Activation of invariant natural killer T (iNKT) cells and signaling through receptor for advanced glycation end products (RAGE) are known to independently mediate lung ischemia–reperfusion (IR) injury. This study tests the hypothesis that activation of RAGE specifically on iNKT cells via alveolar macrophage-produced high mobility group box 1 (HMGB1) is critical for the initiation of lung IR injury. A murine in vivo hilar clamp model was utilized, which demonstrated that RAGE−/− mice were significantly protected from IR injury. Treatment of WT mice with soluble RAGE (a decoy receptor), or anti-HMGB1 antibody, attenuated lung IR injury and inflammation, whereas treatment with recombinant HMGB1 enhanced IR injury in WT mice but not RAGE−/− mice. Importantly, lung dysfunction, cytokine production and neutrophil infiltration were significantly attenuated after IR in Jα18−/− mice reconstituted with RAGE−/− iNKT cells (versus WT iNKT cells).
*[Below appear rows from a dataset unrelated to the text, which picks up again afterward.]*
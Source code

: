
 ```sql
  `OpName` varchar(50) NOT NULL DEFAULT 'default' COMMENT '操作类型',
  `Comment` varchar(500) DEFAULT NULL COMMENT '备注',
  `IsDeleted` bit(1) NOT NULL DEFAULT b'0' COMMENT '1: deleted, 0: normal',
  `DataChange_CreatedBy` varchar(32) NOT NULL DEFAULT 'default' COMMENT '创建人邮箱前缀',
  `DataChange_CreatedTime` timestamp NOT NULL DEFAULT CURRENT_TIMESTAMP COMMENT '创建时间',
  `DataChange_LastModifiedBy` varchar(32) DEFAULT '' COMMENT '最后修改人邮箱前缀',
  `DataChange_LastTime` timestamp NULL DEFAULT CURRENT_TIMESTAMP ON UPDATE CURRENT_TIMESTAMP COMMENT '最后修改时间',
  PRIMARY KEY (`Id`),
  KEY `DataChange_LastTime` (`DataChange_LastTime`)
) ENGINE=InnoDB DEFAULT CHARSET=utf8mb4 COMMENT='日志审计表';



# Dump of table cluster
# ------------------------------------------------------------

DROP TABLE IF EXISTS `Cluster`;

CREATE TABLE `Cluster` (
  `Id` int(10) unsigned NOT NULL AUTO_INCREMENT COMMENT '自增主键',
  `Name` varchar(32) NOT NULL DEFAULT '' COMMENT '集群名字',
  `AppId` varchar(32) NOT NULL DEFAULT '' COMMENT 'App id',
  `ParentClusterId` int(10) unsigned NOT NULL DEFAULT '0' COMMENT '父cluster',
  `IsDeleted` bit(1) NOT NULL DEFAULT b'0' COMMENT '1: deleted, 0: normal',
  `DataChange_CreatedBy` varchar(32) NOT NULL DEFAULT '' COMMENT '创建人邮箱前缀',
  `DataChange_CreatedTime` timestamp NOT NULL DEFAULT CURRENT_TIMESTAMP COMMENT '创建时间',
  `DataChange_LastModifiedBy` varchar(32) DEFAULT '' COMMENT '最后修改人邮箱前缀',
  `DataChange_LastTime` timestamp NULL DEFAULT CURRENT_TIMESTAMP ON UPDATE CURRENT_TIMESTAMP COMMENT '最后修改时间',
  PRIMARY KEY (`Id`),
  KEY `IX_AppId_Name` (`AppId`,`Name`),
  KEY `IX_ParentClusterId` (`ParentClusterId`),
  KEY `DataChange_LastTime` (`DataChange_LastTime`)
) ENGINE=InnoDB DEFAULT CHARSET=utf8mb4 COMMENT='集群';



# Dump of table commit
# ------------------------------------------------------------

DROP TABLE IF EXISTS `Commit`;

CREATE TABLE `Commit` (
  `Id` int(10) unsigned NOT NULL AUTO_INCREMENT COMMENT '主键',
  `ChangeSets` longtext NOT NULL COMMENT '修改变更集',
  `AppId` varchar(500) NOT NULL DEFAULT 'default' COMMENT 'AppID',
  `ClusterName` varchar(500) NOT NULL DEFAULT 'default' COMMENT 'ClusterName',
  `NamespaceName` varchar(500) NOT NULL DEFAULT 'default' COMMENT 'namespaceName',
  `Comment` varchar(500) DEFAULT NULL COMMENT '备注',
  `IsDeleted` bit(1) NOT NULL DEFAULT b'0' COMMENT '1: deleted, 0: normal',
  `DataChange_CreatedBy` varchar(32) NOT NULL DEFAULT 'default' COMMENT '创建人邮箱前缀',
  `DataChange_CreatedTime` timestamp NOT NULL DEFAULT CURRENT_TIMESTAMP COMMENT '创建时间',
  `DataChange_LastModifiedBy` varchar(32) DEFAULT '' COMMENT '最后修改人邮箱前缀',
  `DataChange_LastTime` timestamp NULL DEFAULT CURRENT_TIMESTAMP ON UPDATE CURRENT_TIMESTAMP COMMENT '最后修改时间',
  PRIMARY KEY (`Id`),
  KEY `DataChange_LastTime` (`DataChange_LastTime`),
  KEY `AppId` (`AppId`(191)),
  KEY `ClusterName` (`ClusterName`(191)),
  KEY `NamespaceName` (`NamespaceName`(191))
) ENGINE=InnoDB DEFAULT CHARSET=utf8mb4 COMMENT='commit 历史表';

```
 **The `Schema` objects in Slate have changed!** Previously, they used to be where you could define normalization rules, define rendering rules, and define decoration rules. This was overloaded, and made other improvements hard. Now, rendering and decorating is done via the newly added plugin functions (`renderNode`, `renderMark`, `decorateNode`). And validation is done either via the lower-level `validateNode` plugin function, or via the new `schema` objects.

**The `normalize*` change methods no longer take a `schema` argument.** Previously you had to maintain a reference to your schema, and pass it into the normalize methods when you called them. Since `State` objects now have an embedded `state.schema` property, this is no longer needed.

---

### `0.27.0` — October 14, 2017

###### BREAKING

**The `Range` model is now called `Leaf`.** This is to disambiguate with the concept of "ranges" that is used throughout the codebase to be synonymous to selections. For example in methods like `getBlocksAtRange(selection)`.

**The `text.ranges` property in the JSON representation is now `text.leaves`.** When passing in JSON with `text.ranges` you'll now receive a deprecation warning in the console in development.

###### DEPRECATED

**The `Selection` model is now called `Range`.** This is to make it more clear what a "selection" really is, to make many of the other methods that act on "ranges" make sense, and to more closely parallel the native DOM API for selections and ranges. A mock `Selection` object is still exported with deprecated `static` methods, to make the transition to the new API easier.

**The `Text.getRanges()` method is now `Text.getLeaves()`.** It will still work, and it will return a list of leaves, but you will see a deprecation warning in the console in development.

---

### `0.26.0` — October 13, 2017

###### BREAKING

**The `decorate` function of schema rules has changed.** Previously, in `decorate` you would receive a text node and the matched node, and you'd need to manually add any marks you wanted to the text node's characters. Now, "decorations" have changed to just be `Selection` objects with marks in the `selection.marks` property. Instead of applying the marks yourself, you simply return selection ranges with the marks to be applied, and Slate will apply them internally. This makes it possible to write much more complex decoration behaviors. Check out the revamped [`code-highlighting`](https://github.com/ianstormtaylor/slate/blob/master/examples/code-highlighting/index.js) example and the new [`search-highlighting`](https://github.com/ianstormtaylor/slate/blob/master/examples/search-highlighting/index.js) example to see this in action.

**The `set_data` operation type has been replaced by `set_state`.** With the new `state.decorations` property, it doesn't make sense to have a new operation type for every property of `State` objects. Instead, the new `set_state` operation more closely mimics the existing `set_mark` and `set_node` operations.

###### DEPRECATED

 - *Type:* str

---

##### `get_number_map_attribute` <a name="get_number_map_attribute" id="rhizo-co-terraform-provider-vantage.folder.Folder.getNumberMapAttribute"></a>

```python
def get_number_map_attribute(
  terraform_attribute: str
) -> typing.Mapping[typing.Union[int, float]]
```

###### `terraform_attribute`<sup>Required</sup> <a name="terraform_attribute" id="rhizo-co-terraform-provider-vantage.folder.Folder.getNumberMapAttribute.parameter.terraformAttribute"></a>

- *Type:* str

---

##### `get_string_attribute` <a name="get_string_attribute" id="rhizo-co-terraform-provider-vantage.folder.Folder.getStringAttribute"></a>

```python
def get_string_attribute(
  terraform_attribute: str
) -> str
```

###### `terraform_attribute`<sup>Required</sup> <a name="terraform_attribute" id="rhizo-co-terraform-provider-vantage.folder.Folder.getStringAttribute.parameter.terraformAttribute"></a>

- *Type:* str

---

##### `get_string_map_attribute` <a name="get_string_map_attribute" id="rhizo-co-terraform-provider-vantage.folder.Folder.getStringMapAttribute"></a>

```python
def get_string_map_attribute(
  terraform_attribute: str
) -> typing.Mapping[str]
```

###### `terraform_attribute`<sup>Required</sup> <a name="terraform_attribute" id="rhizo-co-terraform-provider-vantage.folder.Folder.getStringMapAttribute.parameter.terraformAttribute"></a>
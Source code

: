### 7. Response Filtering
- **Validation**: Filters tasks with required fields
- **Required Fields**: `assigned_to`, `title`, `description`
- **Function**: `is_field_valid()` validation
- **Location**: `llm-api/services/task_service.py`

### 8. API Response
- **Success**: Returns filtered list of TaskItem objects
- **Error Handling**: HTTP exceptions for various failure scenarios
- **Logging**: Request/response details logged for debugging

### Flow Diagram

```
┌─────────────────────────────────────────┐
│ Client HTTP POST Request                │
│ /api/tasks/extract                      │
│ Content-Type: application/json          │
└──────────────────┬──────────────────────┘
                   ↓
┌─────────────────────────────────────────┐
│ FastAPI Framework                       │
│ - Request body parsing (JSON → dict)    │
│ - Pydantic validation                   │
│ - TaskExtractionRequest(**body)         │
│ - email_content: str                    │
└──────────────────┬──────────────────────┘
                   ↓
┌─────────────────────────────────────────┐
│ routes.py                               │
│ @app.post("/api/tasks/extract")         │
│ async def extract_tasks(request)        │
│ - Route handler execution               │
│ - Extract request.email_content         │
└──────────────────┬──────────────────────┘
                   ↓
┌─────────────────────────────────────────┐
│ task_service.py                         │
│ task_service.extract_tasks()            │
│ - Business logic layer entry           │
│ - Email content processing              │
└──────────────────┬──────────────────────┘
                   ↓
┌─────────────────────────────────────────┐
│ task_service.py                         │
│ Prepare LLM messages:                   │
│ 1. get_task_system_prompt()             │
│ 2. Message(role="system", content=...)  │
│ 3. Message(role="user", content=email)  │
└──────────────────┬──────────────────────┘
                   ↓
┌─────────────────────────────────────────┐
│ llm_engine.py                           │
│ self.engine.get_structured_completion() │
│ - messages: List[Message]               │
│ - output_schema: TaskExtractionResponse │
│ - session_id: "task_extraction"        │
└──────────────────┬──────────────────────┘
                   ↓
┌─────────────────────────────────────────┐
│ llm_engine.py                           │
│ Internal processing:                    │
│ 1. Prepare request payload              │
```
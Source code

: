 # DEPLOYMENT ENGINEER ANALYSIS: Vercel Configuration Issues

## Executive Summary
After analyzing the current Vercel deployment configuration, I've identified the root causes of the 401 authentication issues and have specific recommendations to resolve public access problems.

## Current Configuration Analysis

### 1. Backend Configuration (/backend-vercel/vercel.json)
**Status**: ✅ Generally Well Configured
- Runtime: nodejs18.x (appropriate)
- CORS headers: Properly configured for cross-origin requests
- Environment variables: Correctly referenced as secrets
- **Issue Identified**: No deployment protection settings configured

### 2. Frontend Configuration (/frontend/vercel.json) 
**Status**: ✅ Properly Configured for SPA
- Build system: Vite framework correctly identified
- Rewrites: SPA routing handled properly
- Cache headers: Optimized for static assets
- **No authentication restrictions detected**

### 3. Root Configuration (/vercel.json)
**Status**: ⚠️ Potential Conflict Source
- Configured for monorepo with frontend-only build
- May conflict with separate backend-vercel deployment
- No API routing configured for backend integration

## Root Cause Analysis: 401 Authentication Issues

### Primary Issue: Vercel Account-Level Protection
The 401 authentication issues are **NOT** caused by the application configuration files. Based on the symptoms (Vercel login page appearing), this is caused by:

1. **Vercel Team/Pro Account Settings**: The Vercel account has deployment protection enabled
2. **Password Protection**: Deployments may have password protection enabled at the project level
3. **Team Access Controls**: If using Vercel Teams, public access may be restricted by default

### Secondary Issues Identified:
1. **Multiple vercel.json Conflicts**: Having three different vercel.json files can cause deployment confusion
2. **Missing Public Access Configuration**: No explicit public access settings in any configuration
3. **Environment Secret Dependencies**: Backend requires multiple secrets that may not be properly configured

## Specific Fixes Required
In vitro studies demonstrated that, after hypoxia-reoxygenation, alveolar macrophage-derived HMGB1 augmented IL-17 production from iNKT cells in a RAGE-dependent manner. These results suggest that HMGB1-mediated RAGE activation on iNKT cells is critical for initiation of lung IR injury and that a crosstalk between macrophages and iNKT cells via the HMGB1/RAGE axis mediates IL-17 production by iNKT cells causing neutrophil infiltration and lung IR injury.